Records provided section start

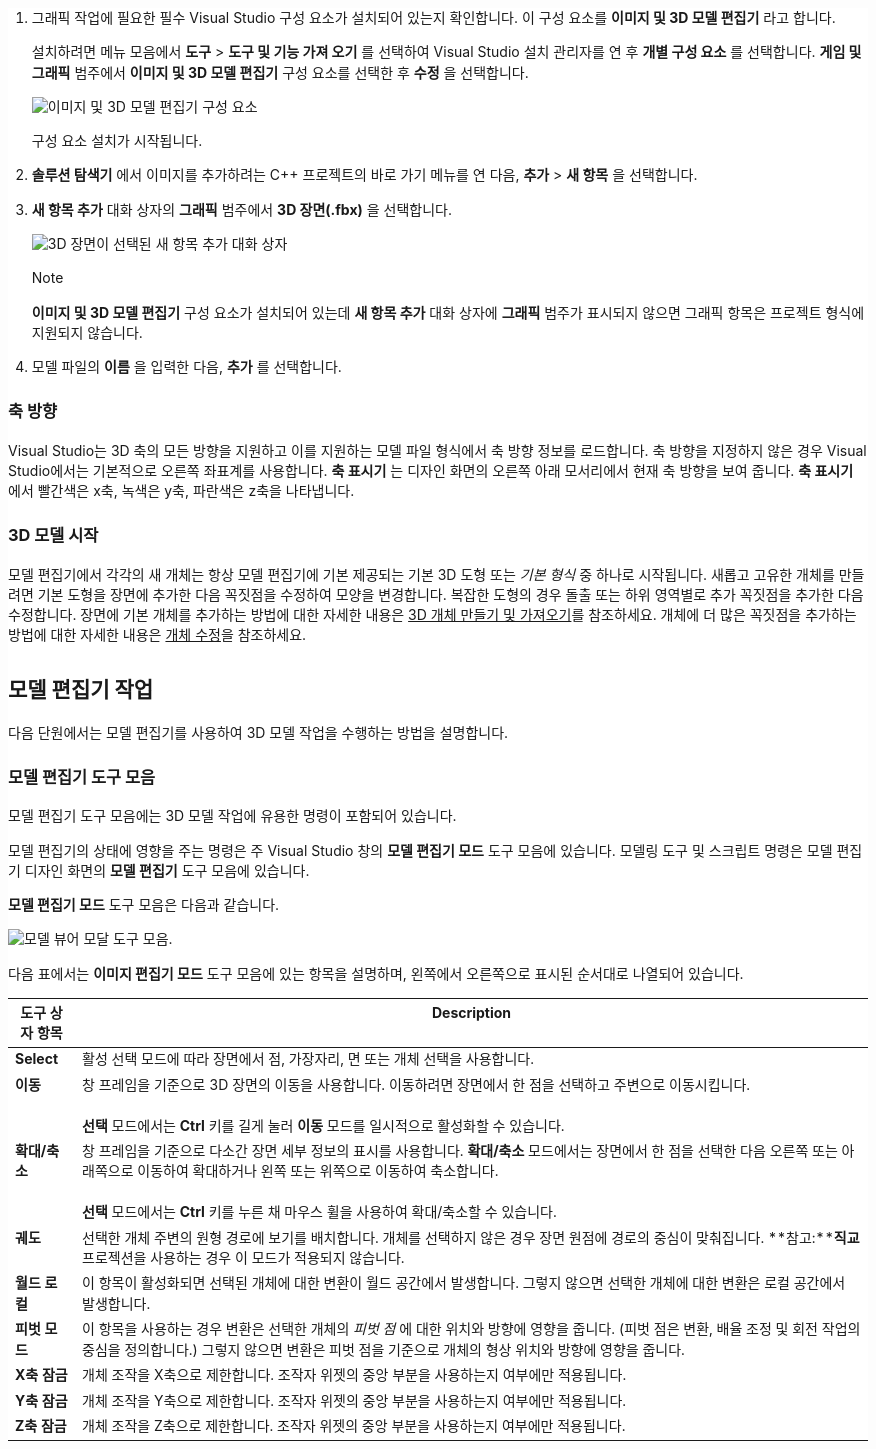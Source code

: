 1. 그래픽 작업에 필요한 필수 Visual Studio 구성 요소가 설치되어 있는지 확인합니다. 이 구성 요소를 **이미지 및 3D 모델 편집기** 라고 합니다.

   설치하려면 메뉴 모음에서 **도구** > **도구 및 기능 가져 오기** 를 선택하여 Visual Studio 설치 관리자를 연 후 **개별 구성 요소** 를 선택합니다. **게임 및 그래픽** 범주에서 **이미지 및 3D 모델 편집기** 구성 요소를 선택한 후 **수정** 을 선택합니다.

   ![이미지 및 3D 모델 편집기 구성 요소](media/image-3d-model-editors-component.png)

   구성 요소 설치가 시작됩니다.

2. **솔루션 탐색기** 에서 이미지를 추가하려는 C++ 프로젝트의 바로 가기 메뉴를 연 다음, **추가** > **새 항목** 을 선택합니다.

3. **새 항목 추가** 대화 상자의 **그래픽** 범주에서 **3D 장면(.fbx)** 을 선택합니다.

   ![3D 장면이 선택된 새 항목 추가 대화 상자](media/add-new-3d-scene.png)

   > [!NOTE]
   > **이미지 및 3D 모델 편집기** 구성 요소가 설치되어 있는데 **새 항목 추가** 대화 상자에 **그래픽** 범주가 표시되지 않으면 그래픽 항목은 프로젝트 형식에 지원되지 않습니다.

4. 모델 파일의 **이름** 을 입력한 다음, **추가** 를 선택합니다.

### <a name="axis-orientation"></a>축 방향

Visual Studio는 3D 축의 모든 방향을 지원하고 이를 지원하는 모델 파일 형식에서 축 방향 정보를 로드합니다. 축 방향을 지정하지 않은 경우 Visual Studio에서는 기본적으로 오른쪽 좌표계를 사용합니다. **축 표시기** 는 디자인 화면의 오른쪽 아래 모서리에서 현재 축 방향을 보여 줍니다. **축 표시기** 에서 빨간색은 x축, 녹색은 y축, 파란색은 z축을 나타냅니다.

### <a name="begin-your-3d-model"></a>3D 모델 시작

모델 편집기에서 각각의 새 개체는 항상 모델 편집기에 기본 제공되는 기본 3D 도형 또는 *기본 형식* 중 하나로 시작됩니다. 새롭고 고유한 개체를 만들려면 기본 도형을 장면에 추가한 다음 꼭짓점을 수정하여 모양을 변경합니다. 복잡한 도형의 경우 돌출 또는 하위 영역별로 추가 꼭짓점을 추가한 다음 수정합니다. 장면에 기본 개체를 추가하는 방법에 대한 자세한 내용은 [3D 개체 만들기 및 가져오기](#Adding3DObjects)를 참조하세요. 개체에 더 많은 꼭짓점을 추가하는 방법에 대한 자세한 내용은 [개체 수정](#ModifyingObjects)을 참조하세요.

## <a name="work-with-the-model-editor"></a>모델 편집기 작업

다음 단원에서는 모델 편집기를 사용하여 3D 모델 작업을 수행하는 방법을 설명합니다.

### <a name="model-editor-toolbars"></a>모델 편집기 도구 모음

모델 편집기 도구 모음에는 3D 모델 작업에 유용한 명령이 포함되어 있습니다.

모델 편집기의 상태에 영향을 주는 명령은 주 Visual Studio 창의 **모델 편집기 모드** 도구 모음에 있습니다. 모델링 도구 및 스크립트 명령은 모델 편집기 디자인 화면의 **모델 편집기** 도구 모음에 있습니다.

**모델 편집기 모드** 도구 모음은 다음과 같습니다.

![모델 뷰어 모달 도구 모음.](../designers/media/digit-mre-modal-toolbar.png)

다음 표에서는 **이미지 편집기 모드** 도구 모음에 있는 항목을 설명하며, 왼쪽에서 오른쪽으로 표시된 순서대로 나열되어 있습니다.

|도구 상자 항목|Description|
|------------------|-----------------|
|**Select**|활성 선택 모드에 따라 장면에서 점, 가장자리, 면 또는 개체 선택을 사용합니다.|
|**이동**|창 프레임을 기준으로 3D 장면의 이동을 사용합니다. 이동하려면 장면에서 한 점을 선택하고 주변으로 이동시킵니다.<br /><br /> **선택** 모드에서는 **Ctrl** 키를 길게 눌러 **이동** 모드를 일시적으로 활성화할 수 있습니다.|
|**확대/축소**|창 프레임을 기준으로 다소간 장면 세부 정보의 표시를 사용합니다. **확대/축소** 모드에서는 장면에서 한 점을 선택한 다음 오른쪽 또는 아래쪽으로 이동하여 확대하거나 왼쪽 또는 위쪽으로 이동하여 축소합니다.<br /><br /> **선택** 모드에서는 **Ctrl** 키를 누른 채 마우스 휠을 사용하여 확대/축소할 수 있습니다.|
|**궤도**|선택한 개체 주변의 원형 경로에 보기를 배치합니다. 개체를 선택하지 않은 경우 장면 원점에 경로의 중심이 맞춰집니다. **참고:****직교** 프로젝션을 사용하는 경우 이 모드가 적용되지 않습니다.|
|**월드 로컬**|이 항목이 활성화되면 선택된 개체에 대한 변환이 월드 공간에서 발생합니다. 그렇지 않으면 선택한 개체에 대한 변환은 로컬 공간에서 발생합니다.|
|**피벗 모드**|이 항목을 사용하는 경우 변환은 선택한 개체의 *피벗 점* 에 대한 위치와 방향에 영향을 줍니다. (피벗 점은 변환, 배율 조정 및 회전 작업의 중심을 정의합니다.) 그렇지 않으면 변환은 피벗 점을 기준으로 개체의 형상 위치와 방향에 영향을 줍니다.|
|**X축 잠금**|개체 조작을 X축으로 제한합니다. 조작자 위젯의 중앙 부분을 사용하는지 여부에만 적용됩니다.|
|**Y축 잠금**|개체 조작을 Y축으로 제한합니다. 조작자 위젯의 중앙 부분을 사용하는지 여부에만 적용됩니다.|
|**Z축 잠금**|개체 조작을 Z축으로 제한합니다. 조작자 위젯의 중앙 부분을 사용하는지 여부에만 적용됩니다.|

Records provided section end

- _Problem statement_:
How many lines in the records above contain the word "선택합니다"? Reply with the number alone.

- _Solution_:
4